The 13 new breaches added to the tally in recent weeks also included one hacking incident, plus one unauthorized access case and two involving paper records. Together, the breaches affected a total of 135,000 individuals, But just one incident, involving Crescent Healthcare, a Walgreens company that manages and delivers integrated pharmacy and nursing solutions, accounted for 109,000 of those affected. And that case primarily stemmed from the theft of a desktop computer.
Threat of Penalties
In recent years, several breach incidents involving unencrypted devices have led to hefty monetary settlements with HHS’ Office for Civil Rights. That’s because OCR investigations also uncovered a host of HIPAA non-compliance issues, ranging from the lack of a timely risk assessment to insufficient staff training.
The HIPAA Security Rule does not explicitly require the use of encryption. However, it states that those who do not apply it must carefully document what other approach they are using to protect data and why it’s reasonable and appropriate.
And in an attempt to boost the use of encryption, the software certification rule for Stage 2 of the HITECH Act’s electronic health record program, which begins in 2014, requires qualifying EHR systems to encrypt data by default if it’s stored on end-user devices.
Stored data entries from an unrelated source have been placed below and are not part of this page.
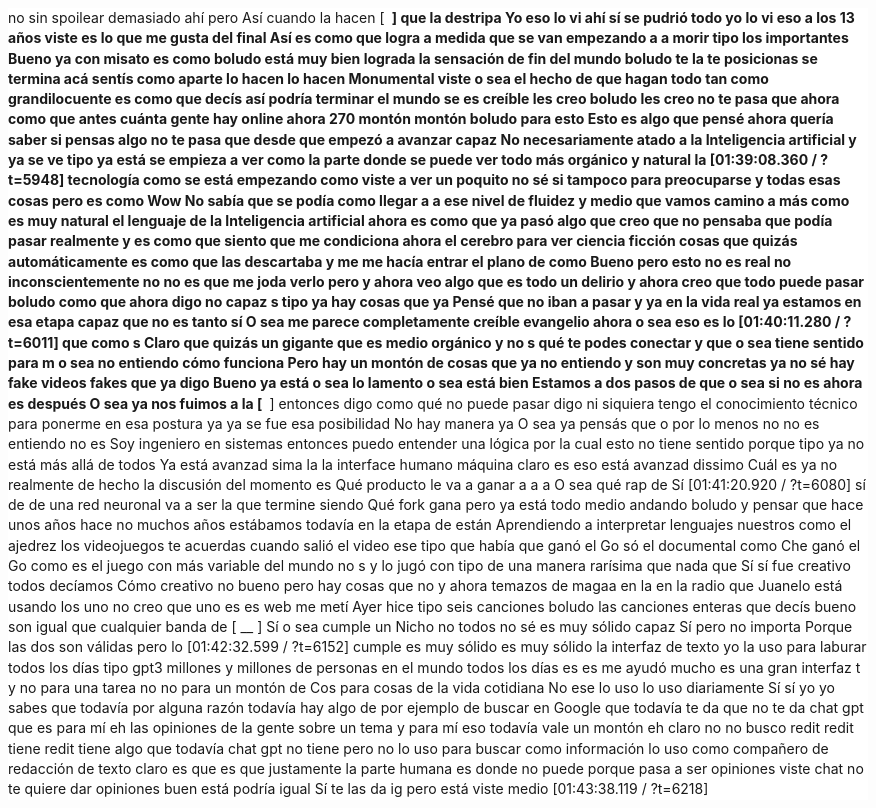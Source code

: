 no sin spoilear demasiado ahí pero Así cuando la hacen [&nbsp;__&nbsp;] que la destripa Yo eso lo vi ahí sí se pudrió todo yo lo vi eso a los 13 años viste es lo que me gusta del final Así es como que logra a medida que se van empezando a a morir tipo los importantes Bueno ya con misato es como boludo está muy bien lograda la sensación de fin del mundo boludo te la te posicionas se termina acá sentís como aparte lo hacen lo hacen Monumental viste o sea el hecho de que hagan todo tan como grandilocuente es como que decís así podría terminar el mundo se es creíble les creo boludo les creo no te pasa que ahora como que antes cuánta gente hay online ahora 270 montón montón boludo para esto Esto es algo que pensé ahora quería saber si pensas algo no te pasa que desde que empezó a avanzar capaz No necesariamente atado a la Inteligencia artificial y ya se ve tipo ya está se empieza a ver como la parte donde se puede ver todo más orgánico y natural la 
[01:39:08.360 / ?t=5948]
tecnología como se está empezando como viste a ver un poquito no sé si tampoco para preocuparse y todas esas cosas pero es como Wow No sabía que se podía como llegar a a ese nivel de fluidez y medio que vamos camino a más como es muy natural el lenguaje de la Inteligencia artificial ahora es como que ya pasó algo que creo que no pensaba que podía pasar realmente y es como que siento que me condiciona ahora el cerebro para ver ciencia ficción cosas que quizás automáticamente es como que las descartaba y me me hacía entrar el plano de como Bueno pero esto no es real no inconscientemente no no es que me joda verlo pero y ahora veo algo que es todo un delirio y ahora creo que todo puede pasar boludo como que ahora digo no capaz s tipo ya hay cosas que ya Pensé que no iban a pasar y ya en la vida real ya estamos en esa etapa capaz que no es tanto sí O sea me parece completamente creíble evangelio ahora o sea eso es lo 
[01:40:11.280 / ?t=6011]
que como s Claro que quizás un gigante que es medio orgánico y no s qué te podes conectar y que o sea tiene sentido para m o sea no entiendo cómo funciona Pero hay un montón de cosas que ya no entiendo y son muy concretas ya no sé hay fake videos fakes que ya digo Bueno ya está o sea lo lamento o sea está bien Estamos a dos pasos de que o sea si no es ahora es después O sea ya nos fuimos a la [&nbsp;__&nbsp;] entonces digo como qué no puede pasar digo ni siquiera tengo el conocimiento técnico para ponerme en esa postura ya ya se fue esa posibilidad No hay manera ya O sea ya pensás que o por lo menos no no es entiendo no es Soy ingeniero en sistemas entonces puedo entender una lógica por la cual esto no tiene sentido porque tipo ya no está más allá de todos Ya está avanzad sima la la interface humano máquina claro es eso está avanzad dissimo Cuál es ya no realmente de hecho la discusión del momento es Qué producto le va a ganar a a a O sea qué rap de Sí 
[01:41:20.920 / ?t=6080]
sí de de una red neuronal va a ser la que termine siendo Qué fork gana pero ya está todo medio andando boludo y pensar que hace unos años hace no muchos años estábamos todavía en la etapa de están Aprendiendo a interpretar lenguajes nuestros como el ajedrez los videojuegos te acuerdas cuando salió el video ese tipo que había que ganó el Go só el documental como Che ganó el Go como es el juego con más variable del mundo no s y lo jugó con tipo de una manera rarísima que nada que Sí sí fue creativo todos decíamos Cómo creativo no bueno pero hay cosas que no y ahora temazos de magaa en la en la radio que Juanelo está usando los uno no creo que uno es es web me metí Ayer hice tipo seis canciones boludo las canciones enteras que decís bueno son igual que cualquier banda de [&nbsp;__&nbsp;] Sí o sea cumple un Nicho no todos no sé es muy sólido capaz Sí pero no importa Porque las dos son válidas pero lo 
[01:42:32.599 / ?t=6152]
cumple es muy sólido es muy sólido la interfaz de texto yo la uso para laburar todos los días tipo gpt3 millones y millones de personas en el mundo todos los días es es me ayudó mucho es una gran interfaz t y no para una tarea no no para un montón de Cos para cosas de la vida cotidiana No ese lo uso lo uso diariamente Sí sí yo yo sabes que todavía por alguna razón todavía hay algo de por ejemplo de buscar en Google que todavía te da que no te da chat gpt que es para mí eh las opiniones de la gente sobre un tema y para mí eso todavía vale un montón eh claro no no busco redit redit tiene redit tiene algo que todavía chat gpt no tiene pero no lo uso para buscar como información lo uso como compañero de redacción de texto claro es que es que justamente la parte humana es donde no puede porque pasa a ser opiniones viste chat no te quiere dar opiniones buen está podría igual Sí te las da ig pero está viste medio 
[01:43:38.119 / ?t=6218]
In addition, the HIPAA Omnibus Rule going into effect on March 26 includes changes to breach notification requirements that focus on assessing incidents based on the probability that data was compromised, rather than the likelihood of individuals suffering financial, reputational or other “harm”. Failure to encrypt devices that are lost or stolen will continue to be a major reason to report a breach under the modified rule, Nanji points out.
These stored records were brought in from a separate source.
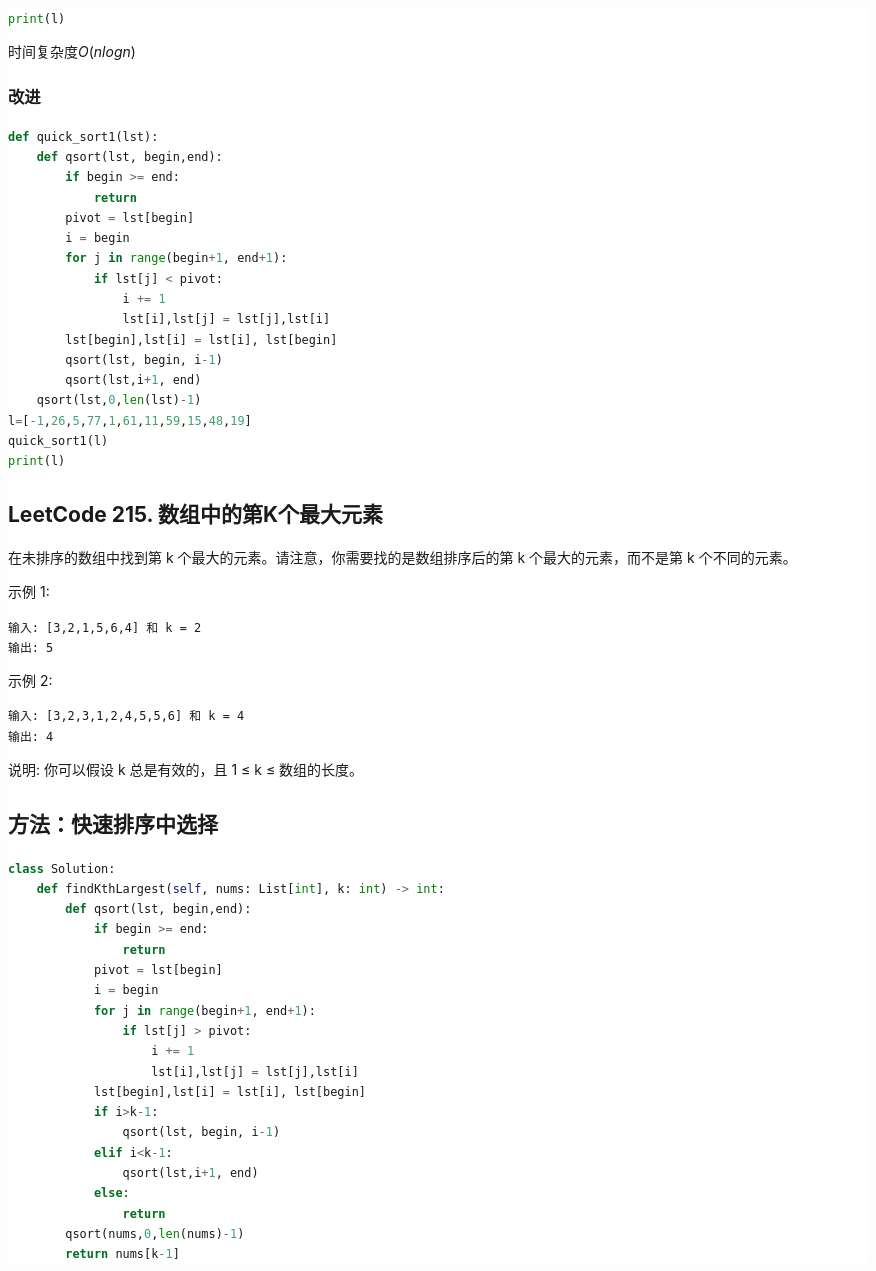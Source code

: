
 ```python
print(l)
```

时间复杂度$O(nlogn)$

### 改进
```python
def quick_sort1(lst):
    def qsort(lst, begin,end):
        if begin >= end:
            return
        pivot = lst[begin]
        i = begin
        for j in range(begin+1, end+1):
            if lst[j] < pivot:
                i += 1
                lst[i],lst[j] = lst[j],lst[i]
        lst[begin],lst[i] = lst[i], lst[begin]
        qsort(lst, begin, i-1)
        qsort(lst,i+1, end)
    qsort(lst,0,len(lst)-1)
l=[-1,26,5,77,1,61,11,59,15,48,19] 
quick_sort1(l)
print(l)
```

## LeetCode 215. 数组中的第K个最大元素
在未排序的数组中找到第 k 个最大的元素。请注意，你需要找的是数组排序后的第 k 个最大的元素，而不是第 k 个不同的元素。

示例 1:
```
输入: [3,2,1,5,6,4] 和 k = 2
输出: 5
```
示例 2:
```
输入: [3,2,3,1,2,4,5,5,6] 和 k = 4
输出: 4
```
说明: 你可以假设 k 总是有效的，且 1 ≤ k ≤ 数组的长度。

## 方法：快速排序中选择
```python
class Solution:
    def findKthLargest(self, nums: List[int], k: int) -> int:    
        def qsort(lst, begin,end):
            if begin >= end:
                return
            pivot = lst[begin]
            i = begin
            for j in range(begin+1, end+1):
                if lst[j] > pivot:
                    i += 1
                    lst[i],lst[j] = lst[j],lst[i]
            lst[begin],lst[i] = lst[i], lst[begin]
            if i>k-1:
                qsort(lst, begin, i-1)
            elif i<k-1:
                qsort(lst,i+1, end)
            else:
                return
        qsort(nums,0,len(nums)-1)
        return nums[k-1]
```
“If you have PHI on computers, especially those that lack physical security, you need to encrypt them,” he stresses. Encryption should go beyond mobile devices to include servers that aren’t located in a secure data center. “Those are easy targets for cleaning crews or other people,” he says.
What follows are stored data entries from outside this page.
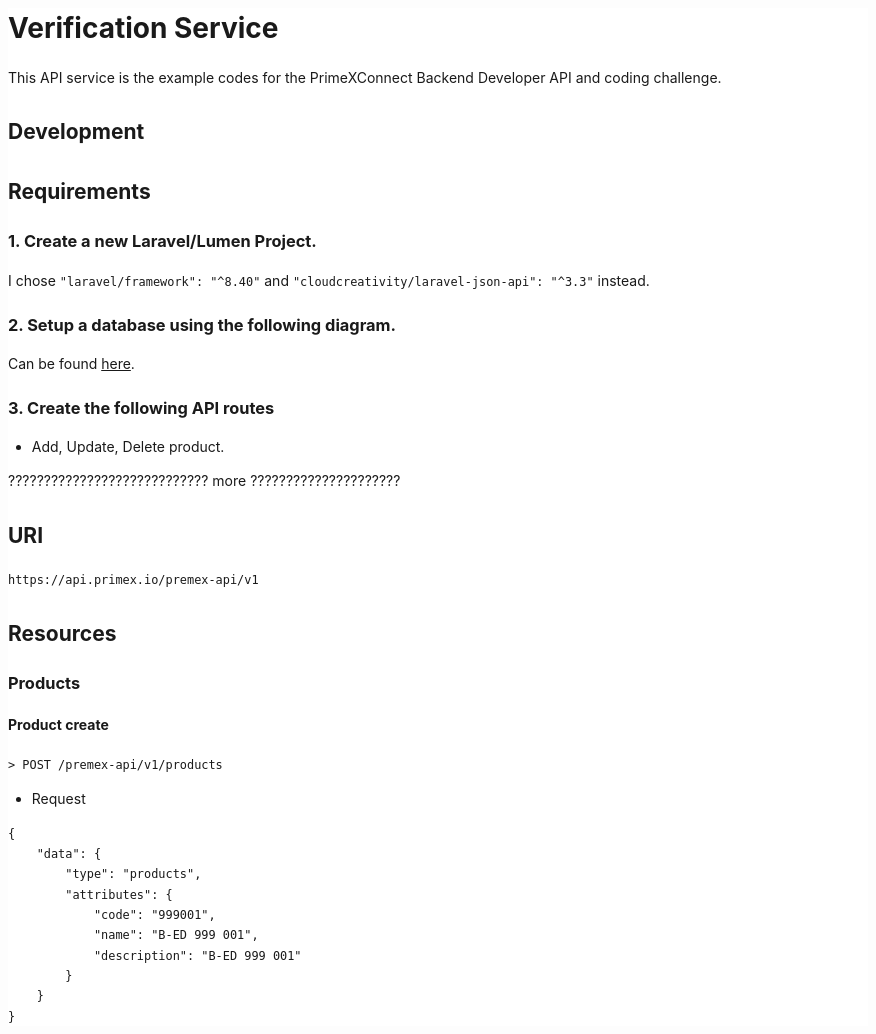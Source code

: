 # Verification Service

This API service is the example codes for the PrimeXConnect Backend Developer API and coding challenge.

## Development

## Requirements
### 1. Create a new Laravel/Lumen Project.
I chose `"laravel/framework": "^8.40"` and `"cloudcreativity/laravel-json-api": "^3.3"` instead.

### 2. Setup a database using the following diagram.
Can be found [here](./sql).

### 3. Create the following API routes
- Add, Update, Delete product.

???????????????????????????? more ?????????????????????








## URI

```sh
https://api.primex.io/premex-api/v1
```

## Resources

### Products
#### Product create
```
> POST /premex-api/v1/products
```
- Request
```
{
    "data": {
        "type": "products",
        "attributes": {
            "code": "999001",
            "name": "B-ED 999 001",
            "description": "B-ED 999 001"
        }
    }
}
```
Nanji suggests that healthcare organizations require encryption of all personally owned, as well as corporate-owned, mobile devices used to access patient information. And he urges the use of data loss prevention software “to sniff out” unencrypted devices that connect to internal networks.
DLP and application inventory software can also help organizations find “shadow IT” that’s used without formal authorization of the IT department, he says. Because hospitals have working relationships with physicians and others not employed by the organization, it can be difficult to keep track of every device possibly containing patient data, he notes.
Ups and Downs
Despite unencrypted devices continuing to dominate the breach spotlight, there have been some signs of progress. Overall, the number of people affected by breaches in 2012 was down substantially from 2011, according to the current federal tally, which is continually updated as new reports are verified.
As of March 22, the federal tally shows roughly 130 incidents affected about 2.3 million individuals in 2012, compared to 2011, when more than 150 breaches affected almost 11 million. So far, the tally lists six breaches in 2013 affecting a total of about 17,000.
However, after HIPAA Omnibus goes into effect, some experts expect the number of reported breaches to increase.
“I think we’re going to see more breaches reported,” says Marcy Wilder, co-chair of the global privacy and information management group at Hogan Lovells, an international law firm. That’s because organizations will need to take a more objective approach to assessing breaches, looking at the probability information was compromised, she says.